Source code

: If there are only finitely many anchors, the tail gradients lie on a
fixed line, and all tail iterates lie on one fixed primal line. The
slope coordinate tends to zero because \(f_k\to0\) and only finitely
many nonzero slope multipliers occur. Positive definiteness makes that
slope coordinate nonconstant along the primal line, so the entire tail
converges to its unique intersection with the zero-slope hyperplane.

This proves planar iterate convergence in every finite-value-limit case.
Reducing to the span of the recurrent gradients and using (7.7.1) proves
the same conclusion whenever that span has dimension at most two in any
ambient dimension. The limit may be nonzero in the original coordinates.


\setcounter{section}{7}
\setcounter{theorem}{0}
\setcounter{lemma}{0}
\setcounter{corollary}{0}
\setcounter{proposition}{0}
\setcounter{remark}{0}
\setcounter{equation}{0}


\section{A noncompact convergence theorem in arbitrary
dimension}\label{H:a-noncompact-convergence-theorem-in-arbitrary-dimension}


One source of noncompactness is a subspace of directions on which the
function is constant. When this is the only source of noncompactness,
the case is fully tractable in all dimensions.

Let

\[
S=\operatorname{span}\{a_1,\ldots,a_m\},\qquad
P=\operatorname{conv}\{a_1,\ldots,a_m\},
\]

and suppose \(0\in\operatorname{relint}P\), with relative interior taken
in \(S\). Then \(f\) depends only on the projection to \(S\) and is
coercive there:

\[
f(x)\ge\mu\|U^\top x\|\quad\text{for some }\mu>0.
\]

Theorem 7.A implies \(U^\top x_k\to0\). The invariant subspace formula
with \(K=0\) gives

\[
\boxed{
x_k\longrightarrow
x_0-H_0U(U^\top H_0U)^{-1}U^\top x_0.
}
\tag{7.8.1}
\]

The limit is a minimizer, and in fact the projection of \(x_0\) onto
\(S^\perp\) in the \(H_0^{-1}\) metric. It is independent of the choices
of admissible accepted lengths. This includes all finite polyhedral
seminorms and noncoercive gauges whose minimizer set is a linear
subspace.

§ **Directions for this task**: In your reply, write out all of the material exactly as it was given.

§ **Task solution**:
Source code

: If there are only finitely many anchors, the tail gradients lie on a
fixed line, and all tail iterates lie on one fixed primal line. The
slope coordinate tends to zero because \(f_k\to0\) and only finitely
many nonzero slope multipliers occur. Positive definiteness makes that
slope coordinate nonconstant along the primal line, so the entire tail
converges to its unique intersection with the zero-slope hyperplane.

This proves planar iterate convergence in every finite-value-limit case.
Reducing to the span of the recurrent gradients and using (7.7.1) proves
the same conclusion whenever that span has dimension at most two in any
ambient dimension. The limit may be nonzero in the original coordinates.


\setcounter{section}{7}
\setcounter{theorem}{0}
\setcounter{lemma}{0}
\setcounter{corollary}{0}
\setcounter{proposition}{0}
\setcounter{remark}{0}
\setcounter{equation}{0}


\section{A noncompact convergence theorem in arbitrary
dimension}\label{H:a-noncompact-convergence-theorem-in-arbitrary-dimension}


One source of noncompactness is a subspace of directions on which the
function is constant. When this is the only source of noncompactness,
the case is fully tractable in all dimensions.

Let

\[
S=\operatorname{span}\{a_1,\ldots,a_m\},\qquad
P=\operatorname{conv}\{a_1,\ldots,a_m\},
\]

and suppose \(0\in\operatorname{relint}P\), with relative interior taken
in \(S\). Then \(f\) depends only on the projection to \(S\) and is
coercive there:

\[
f(x)\ge\mu\|U^\top x\|\quad\text{for some }\mu>0.
\]

Theorem 7.A implies \(U^\top x_k\to0\). The invariant subspace formula
with \(K=0\) gives

\[
\boxed{
x_k\longrightarrow
x_0-H_0U(U^\top H_0U)^{-1}U^\top x_0.
}
\tag{7.8.1}
\]

The limit is a minimizer, and in fact the projection of \(x_0\) onto
\(S^\perp\) in the \(H_0^{-1}\) metric. It is independent of the choices
of admissible accepted lengths. This includes all finite polyhedral
seminorms and noncoercive gauges whose minimizer set is a linear
subspace.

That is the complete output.